Berube’s understanding of the Department of State’s hierarchy and requirements, however, are somewhat less in-depth. His secondary character, Diplomatic Security Special Agent Damien Golzari, operates well outside the scope of a traditional law enforcement officer or member of the Foreign Service. The result is a well-educated, well-spoken, well-dressed maverick with a diplomatic passport operating seemingly without supervision or support. Putting those inaccuracies aside, however, Golzari is an engaging character who is a well-matched, if somewhat reluctant, partner for the hero Stark.

The novel starts aboard a hijacked Russian supertanker in the western Indian Ocean. The lead pirate, Faisal, orders one of his men’s relatives to find and kill Connor Stark in remote Scotland. Divided into three parts, the book shifts with rapidity from Maine to the United Kingdom to Washington, DC to Yemen to the wardroom of a guided missile cruiser on patrol in the Gulf of Aden. Seemingly disparate threads are woven together as Stark and Golzari pursue the murderer of an American college student, Somali pirates, and terrorist financiers all while battling each other and the Washington bureaucracy.

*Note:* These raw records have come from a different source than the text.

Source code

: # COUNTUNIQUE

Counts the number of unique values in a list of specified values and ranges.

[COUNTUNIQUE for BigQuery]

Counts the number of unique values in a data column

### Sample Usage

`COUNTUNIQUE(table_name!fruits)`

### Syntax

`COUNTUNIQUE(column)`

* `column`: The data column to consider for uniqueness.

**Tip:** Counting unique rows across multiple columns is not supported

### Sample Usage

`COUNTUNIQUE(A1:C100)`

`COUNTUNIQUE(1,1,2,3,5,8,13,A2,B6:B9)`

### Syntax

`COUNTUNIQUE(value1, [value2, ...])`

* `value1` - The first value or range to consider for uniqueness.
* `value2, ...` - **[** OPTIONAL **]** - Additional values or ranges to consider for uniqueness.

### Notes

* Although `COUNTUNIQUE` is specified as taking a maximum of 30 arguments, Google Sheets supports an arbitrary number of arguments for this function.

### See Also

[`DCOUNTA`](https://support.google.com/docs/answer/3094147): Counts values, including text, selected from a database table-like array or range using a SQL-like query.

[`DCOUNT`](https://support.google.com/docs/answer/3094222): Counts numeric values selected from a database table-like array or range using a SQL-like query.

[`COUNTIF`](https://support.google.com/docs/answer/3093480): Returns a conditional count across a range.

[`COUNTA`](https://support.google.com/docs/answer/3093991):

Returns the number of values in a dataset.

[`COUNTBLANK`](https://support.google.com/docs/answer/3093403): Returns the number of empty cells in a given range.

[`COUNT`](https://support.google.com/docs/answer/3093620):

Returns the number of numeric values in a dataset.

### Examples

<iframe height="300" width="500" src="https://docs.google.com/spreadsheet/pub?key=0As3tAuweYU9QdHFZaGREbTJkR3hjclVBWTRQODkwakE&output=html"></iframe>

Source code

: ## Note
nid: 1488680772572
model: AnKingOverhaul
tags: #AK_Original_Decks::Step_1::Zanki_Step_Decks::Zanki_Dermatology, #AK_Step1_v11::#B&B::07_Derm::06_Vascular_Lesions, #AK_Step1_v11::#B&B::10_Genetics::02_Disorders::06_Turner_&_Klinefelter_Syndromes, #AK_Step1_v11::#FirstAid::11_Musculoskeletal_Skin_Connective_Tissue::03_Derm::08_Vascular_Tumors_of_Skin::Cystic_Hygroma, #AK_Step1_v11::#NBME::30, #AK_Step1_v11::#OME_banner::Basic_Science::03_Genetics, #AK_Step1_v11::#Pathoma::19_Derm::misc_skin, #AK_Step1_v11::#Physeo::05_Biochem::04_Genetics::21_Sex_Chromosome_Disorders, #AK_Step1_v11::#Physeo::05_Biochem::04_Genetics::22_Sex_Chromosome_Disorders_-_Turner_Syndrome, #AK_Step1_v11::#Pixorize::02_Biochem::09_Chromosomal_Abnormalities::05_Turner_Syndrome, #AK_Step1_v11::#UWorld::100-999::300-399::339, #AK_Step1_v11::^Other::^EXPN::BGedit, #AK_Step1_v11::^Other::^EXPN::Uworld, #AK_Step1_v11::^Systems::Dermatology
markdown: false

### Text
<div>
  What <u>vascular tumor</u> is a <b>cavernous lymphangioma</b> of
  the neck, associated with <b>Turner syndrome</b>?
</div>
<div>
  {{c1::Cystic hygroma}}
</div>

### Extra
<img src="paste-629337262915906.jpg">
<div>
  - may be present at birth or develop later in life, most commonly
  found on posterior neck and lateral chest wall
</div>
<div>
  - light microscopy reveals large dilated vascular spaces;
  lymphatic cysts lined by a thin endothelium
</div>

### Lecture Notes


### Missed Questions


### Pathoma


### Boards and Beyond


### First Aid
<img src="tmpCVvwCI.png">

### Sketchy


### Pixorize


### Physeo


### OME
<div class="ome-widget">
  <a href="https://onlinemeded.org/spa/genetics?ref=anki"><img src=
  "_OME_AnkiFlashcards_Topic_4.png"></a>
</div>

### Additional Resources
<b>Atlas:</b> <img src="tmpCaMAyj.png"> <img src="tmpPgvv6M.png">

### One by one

The book asks several challenging questions about American stature in the world. The main concern, unusual for an adventure novel set in the Middle East but nonetheless prescient, is China. Given China’s expanding Belt and Road Initiative, the use of Yemen as a proxy between the United States and China seems particularly timely, even if the reader is expecting more interference from Iran. Midway through the book, Berube uses Golzari to ask the question all empires must ask: when will this end? “Was the United States another Rome, doomed to suffer a similar fate? Would Washington be sacked from without or from within?” (129). This is indeed one of the great questions of world history—one faced by all great powers.

For those looking for a political-military thriller that is heavy on action, engages significant geopolitical issues, and has enough plot twists to keep a reader interested, The Aden Effect is well worth its quick read. Coming in at under 260 pages, Berube has woven a tightly written story that does not skimp on action or larger questions about America, the Middle East, and the return to great-power competition (GPC). Written before GPC was the Department of Defense’s paradigm or the Yemeni Civil War had commenced, The Aden Effect is a strong start to the series.